Wolfram (Tungsten) ist ein strategisch bedeutsames Metall, das in der Rüstungsindustrie, in der Elektronik, in Hartmetallwerkzeugen und in zahlreichen Hochleistungsanwendungen unverzichtbar ist. Die Europäische Union verfügt nur über begrenzte eigene Vorkommen und ist daher auf Importe angewiesen. Der Zollcode CN 8101 umfasst Wolfram in allen Formen — Rohform, Pulver, Draht, fertige Waren sowie Abfälle und Schrott — und bildet damit die gesamte Wertschöpfungskette ab. Der hier untersuchte Zeitraum 2015–2025 war von erheblichen geopolitischen und konjunkturellen Erschütterungen geprägt: Handelskonflikte, die COVID-19-Pandemie, der Krieg in der Ukraine und die damit verbundenen Sanktionen gegen Russland haben die Struktur des europäischen Wolframhandels nachhaltig verändert. Der vorliegende Bericht analysiert die wichtigsten Handelsströme, Preisentwicklungen und strukturellen Verschiebungen anhand der verfügbaren Daten.

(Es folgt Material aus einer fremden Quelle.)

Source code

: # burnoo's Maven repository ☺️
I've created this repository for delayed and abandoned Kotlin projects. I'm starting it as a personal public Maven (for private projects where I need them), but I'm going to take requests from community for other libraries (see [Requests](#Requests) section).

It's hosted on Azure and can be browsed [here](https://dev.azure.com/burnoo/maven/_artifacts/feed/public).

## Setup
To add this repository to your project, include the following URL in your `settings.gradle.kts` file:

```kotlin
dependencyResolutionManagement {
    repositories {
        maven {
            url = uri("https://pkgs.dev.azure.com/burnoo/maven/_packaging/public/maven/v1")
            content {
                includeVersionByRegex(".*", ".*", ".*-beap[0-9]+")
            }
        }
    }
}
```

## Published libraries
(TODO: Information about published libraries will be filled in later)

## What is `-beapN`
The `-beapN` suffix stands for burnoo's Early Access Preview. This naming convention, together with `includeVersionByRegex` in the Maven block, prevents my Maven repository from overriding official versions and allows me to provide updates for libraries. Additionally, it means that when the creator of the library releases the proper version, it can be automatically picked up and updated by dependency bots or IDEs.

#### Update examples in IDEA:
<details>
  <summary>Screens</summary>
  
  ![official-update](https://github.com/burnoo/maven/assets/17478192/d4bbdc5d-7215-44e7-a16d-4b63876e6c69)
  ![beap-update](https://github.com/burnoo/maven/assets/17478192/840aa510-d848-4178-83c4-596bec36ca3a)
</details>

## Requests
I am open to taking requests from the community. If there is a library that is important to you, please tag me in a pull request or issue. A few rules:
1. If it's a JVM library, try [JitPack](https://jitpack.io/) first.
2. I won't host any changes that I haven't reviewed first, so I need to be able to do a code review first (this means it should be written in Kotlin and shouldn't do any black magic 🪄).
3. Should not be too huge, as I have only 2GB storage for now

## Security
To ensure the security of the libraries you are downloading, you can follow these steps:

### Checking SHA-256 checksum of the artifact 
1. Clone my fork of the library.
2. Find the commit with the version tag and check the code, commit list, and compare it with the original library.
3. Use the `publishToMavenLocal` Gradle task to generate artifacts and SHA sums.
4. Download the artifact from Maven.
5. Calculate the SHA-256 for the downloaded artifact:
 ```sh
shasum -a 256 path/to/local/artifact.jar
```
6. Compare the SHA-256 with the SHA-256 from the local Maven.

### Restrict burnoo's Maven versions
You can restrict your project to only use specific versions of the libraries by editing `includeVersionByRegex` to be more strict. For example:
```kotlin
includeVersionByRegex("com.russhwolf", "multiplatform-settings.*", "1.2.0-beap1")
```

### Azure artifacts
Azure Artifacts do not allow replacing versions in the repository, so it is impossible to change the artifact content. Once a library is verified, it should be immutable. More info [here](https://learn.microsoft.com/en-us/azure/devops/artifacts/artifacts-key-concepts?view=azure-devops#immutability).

1. Vom Rohstoffmarkt zum Kreislaufmarkt: Der dramatische Aufstieg des Wolfram-Schrotthandels

Der mit Abstand dynamischste Trend im europäischen Wolframhandel der letzten Dekade ist die explosionsartige Zunahme des Handels mit Abfällen und Schrott (CN 810197). Dieses Segment hat sich sowohl bei Importen als auch bei Exporten zum dominierenden Produkt entwickelt und die traditionell wichtigen Segmente wie Draht und Waren in den Hintergrund gedrängt. Dies deutet auf einen tiefgreifenden Strukturwandel hin, bei dem die Kreislaufwirtschaft und das Recycling von Wolfram zunehmend an Bedeutung gewinnen.

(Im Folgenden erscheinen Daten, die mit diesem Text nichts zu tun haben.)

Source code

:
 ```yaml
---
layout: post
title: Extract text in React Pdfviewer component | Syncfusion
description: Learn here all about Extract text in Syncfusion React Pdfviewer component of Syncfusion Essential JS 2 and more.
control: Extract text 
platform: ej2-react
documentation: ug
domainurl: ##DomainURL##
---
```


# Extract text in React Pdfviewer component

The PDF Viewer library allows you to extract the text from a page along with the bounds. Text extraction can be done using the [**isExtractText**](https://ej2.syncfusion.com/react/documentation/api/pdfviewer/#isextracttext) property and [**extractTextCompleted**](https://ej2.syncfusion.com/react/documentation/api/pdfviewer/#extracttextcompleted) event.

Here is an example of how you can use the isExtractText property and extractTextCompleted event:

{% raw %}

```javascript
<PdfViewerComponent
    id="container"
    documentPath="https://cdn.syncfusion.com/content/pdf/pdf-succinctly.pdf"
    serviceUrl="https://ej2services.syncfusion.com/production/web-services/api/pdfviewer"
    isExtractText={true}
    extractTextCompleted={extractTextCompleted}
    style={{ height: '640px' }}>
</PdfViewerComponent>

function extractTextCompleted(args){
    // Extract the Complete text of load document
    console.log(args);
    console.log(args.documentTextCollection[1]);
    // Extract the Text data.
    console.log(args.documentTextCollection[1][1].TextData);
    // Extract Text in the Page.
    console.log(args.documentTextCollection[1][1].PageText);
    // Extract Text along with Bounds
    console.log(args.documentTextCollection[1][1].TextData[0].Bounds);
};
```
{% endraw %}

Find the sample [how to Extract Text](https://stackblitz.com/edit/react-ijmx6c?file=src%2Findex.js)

1.1 Wolfram-Schrott als Wachstumsmotor bei Importen und Exporten

Der Handel mit Wolfram-Abfällen und -Schrott (CN 810197) hat sich im gesamten Zeitraum sowohl mengen- als auch wertmäßig überproportional entwickelt. Bei den Importen stieg das Volumen von 2.447 t (2015) auf 5.291 t (2025), bei den Exporten von 1.456 t auf 4.911 t. Der Anteil dieses Segments am gesamten CN-8101-Handel nahm kontinuierlich zu.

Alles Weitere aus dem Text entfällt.